> [WORK INSTRUCTION]: Write out again only the lines that run from the start of the entries to the line containing "The default context", both included.
:: INPUT DATA ::
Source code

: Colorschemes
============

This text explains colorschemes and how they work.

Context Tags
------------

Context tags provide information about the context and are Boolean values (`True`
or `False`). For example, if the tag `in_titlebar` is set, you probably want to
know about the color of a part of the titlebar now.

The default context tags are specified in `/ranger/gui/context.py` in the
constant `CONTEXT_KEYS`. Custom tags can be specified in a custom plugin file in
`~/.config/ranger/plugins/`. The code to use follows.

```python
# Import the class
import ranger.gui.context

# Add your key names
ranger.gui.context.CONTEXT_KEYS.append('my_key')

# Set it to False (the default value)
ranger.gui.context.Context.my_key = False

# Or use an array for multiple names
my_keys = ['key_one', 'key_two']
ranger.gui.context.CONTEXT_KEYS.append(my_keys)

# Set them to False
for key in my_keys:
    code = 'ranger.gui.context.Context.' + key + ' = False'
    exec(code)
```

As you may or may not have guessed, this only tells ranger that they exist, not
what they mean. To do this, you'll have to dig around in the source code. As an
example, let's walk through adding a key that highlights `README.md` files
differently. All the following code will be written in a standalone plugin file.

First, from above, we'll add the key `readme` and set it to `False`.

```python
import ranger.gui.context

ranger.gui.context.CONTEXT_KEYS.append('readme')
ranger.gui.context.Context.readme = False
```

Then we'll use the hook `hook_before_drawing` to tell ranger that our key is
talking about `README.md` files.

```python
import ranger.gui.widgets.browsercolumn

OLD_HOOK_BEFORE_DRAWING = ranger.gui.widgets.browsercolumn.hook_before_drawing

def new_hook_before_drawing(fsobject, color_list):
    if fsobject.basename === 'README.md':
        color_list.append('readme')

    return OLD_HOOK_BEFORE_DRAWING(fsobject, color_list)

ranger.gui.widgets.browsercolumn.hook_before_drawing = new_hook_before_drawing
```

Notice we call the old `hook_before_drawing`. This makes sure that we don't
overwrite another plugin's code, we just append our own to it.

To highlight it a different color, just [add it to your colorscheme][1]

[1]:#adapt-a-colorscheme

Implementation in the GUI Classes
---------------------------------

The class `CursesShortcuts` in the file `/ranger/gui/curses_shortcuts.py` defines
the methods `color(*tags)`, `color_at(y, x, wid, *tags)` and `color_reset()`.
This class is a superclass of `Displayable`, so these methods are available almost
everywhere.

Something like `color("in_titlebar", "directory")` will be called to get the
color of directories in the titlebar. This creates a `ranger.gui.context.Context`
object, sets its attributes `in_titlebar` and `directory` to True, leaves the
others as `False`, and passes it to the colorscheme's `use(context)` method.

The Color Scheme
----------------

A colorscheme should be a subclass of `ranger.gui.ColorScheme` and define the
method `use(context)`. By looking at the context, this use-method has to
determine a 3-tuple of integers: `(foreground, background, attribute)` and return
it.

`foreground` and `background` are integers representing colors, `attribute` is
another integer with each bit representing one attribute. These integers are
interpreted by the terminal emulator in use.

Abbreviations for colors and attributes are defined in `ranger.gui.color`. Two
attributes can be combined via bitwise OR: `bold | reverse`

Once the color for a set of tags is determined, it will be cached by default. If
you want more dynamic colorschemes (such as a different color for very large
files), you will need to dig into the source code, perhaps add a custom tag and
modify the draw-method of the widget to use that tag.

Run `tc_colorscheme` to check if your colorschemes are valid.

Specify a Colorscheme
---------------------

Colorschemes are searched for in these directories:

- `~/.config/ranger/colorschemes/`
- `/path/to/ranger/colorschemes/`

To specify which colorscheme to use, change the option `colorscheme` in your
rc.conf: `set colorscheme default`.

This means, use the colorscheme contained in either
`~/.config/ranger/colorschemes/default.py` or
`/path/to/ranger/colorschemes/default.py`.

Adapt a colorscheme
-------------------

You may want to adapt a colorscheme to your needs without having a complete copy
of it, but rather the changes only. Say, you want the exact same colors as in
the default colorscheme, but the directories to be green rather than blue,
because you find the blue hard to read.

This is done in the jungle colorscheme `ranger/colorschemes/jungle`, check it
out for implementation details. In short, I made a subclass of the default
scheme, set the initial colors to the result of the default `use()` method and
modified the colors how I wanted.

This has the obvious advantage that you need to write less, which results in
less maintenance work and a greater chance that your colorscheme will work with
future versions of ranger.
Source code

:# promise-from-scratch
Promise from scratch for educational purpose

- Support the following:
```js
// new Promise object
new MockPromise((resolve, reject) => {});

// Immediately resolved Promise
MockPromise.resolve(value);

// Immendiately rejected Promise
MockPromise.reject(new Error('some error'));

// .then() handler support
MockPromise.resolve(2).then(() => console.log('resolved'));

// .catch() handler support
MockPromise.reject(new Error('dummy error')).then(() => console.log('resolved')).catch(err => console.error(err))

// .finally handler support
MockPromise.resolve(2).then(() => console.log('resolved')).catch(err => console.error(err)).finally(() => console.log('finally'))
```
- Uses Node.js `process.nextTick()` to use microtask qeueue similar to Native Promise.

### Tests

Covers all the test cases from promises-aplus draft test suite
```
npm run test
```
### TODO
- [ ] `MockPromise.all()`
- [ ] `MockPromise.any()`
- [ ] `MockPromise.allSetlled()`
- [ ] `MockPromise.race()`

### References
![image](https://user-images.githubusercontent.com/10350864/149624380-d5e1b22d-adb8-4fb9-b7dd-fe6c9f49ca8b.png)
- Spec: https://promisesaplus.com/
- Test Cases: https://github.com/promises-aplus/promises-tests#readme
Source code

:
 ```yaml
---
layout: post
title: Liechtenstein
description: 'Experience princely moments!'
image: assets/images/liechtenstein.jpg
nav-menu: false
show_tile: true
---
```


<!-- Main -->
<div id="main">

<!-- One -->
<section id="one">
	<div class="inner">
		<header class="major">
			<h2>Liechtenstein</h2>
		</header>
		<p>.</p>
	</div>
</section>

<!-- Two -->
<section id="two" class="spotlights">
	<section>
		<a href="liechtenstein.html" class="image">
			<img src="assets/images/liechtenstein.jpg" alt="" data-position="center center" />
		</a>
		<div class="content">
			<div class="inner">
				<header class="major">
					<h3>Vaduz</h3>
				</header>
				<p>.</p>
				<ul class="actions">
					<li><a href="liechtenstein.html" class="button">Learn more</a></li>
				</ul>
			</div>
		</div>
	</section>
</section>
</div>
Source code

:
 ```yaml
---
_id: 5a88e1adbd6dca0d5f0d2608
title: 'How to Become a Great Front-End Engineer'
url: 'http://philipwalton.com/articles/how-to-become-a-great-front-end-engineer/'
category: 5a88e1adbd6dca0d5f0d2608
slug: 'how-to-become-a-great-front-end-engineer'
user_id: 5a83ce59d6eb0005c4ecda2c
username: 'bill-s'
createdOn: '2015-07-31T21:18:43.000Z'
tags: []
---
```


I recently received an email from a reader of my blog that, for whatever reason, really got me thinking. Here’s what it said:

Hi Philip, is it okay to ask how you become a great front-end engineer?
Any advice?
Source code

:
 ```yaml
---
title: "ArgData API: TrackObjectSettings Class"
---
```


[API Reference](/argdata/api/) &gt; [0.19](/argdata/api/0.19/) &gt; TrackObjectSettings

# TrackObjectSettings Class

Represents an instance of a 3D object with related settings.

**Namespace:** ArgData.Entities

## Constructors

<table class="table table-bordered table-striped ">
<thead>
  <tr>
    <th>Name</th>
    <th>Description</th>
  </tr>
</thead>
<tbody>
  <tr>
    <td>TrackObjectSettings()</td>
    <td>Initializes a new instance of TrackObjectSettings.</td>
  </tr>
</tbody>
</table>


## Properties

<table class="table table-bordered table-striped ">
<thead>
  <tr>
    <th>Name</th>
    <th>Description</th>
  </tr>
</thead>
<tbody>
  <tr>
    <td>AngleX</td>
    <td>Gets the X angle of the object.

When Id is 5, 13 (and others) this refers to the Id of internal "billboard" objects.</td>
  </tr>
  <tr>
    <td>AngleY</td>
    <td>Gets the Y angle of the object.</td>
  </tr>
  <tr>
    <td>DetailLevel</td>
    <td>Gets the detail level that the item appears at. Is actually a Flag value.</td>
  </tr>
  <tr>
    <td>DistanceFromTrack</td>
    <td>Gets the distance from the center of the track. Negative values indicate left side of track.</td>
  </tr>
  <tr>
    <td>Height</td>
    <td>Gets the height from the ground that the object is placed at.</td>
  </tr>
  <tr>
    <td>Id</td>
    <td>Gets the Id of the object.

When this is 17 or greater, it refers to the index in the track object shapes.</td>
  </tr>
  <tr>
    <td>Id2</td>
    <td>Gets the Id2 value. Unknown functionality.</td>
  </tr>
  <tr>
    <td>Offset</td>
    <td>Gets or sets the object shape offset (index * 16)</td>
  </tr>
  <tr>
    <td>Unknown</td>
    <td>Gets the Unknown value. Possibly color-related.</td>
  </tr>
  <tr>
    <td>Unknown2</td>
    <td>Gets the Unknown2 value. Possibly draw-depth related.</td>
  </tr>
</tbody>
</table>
:::
> [WORKED SOLUTION]:
Source code

: Colorschemes
============

This text explains colorschemes and how they work.

Context Tags
------------

Context tags provide information about the context and are Boolean values (`True`
or `False`). For example, if the tag `in_titlebar` is set, you probably want to
know about the color of a part of the titlebar now.

The default context tags are specified in `/ranger/gui/context.py` in the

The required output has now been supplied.